(INPUT begins)
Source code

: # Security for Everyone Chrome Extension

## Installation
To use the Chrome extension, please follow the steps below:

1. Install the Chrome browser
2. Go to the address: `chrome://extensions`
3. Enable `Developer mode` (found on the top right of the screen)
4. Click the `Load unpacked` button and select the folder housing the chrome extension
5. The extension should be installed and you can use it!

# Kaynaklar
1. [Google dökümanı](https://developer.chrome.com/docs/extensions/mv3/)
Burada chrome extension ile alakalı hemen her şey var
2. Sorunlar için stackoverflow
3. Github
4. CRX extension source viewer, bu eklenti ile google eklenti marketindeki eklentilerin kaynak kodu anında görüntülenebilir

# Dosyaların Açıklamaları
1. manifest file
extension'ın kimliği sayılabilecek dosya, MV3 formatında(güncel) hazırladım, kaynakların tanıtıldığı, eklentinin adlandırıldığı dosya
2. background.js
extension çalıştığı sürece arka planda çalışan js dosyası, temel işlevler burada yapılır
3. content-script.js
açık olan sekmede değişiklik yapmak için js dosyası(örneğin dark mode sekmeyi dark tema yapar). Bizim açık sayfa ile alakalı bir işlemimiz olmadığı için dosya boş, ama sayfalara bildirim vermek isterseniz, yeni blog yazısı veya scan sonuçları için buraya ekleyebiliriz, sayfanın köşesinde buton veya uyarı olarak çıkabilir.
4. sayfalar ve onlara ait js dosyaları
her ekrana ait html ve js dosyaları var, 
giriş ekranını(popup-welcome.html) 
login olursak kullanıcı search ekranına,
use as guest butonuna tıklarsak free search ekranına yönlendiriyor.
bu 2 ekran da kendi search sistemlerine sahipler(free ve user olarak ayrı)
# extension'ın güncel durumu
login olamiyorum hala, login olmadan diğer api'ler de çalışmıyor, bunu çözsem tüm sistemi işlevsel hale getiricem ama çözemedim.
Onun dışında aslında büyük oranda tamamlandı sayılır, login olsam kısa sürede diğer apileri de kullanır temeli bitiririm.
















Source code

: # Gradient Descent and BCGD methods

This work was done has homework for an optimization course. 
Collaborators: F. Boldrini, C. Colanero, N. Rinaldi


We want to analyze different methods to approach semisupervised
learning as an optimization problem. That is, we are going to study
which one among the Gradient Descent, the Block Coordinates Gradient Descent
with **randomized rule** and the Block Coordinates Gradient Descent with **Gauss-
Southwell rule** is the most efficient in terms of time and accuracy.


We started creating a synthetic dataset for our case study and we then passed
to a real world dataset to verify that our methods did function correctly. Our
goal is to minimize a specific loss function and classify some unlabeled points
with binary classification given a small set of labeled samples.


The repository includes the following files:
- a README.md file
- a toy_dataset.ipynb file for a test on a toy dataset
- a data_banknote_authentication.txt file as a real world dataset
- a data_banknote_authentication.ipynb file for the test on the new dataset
(INPUT ends)
» EXERCISE REQUIREMENTS
Go through the material above and count the lines that contain "html"; answer with the number alone.

» TASK RESULT
2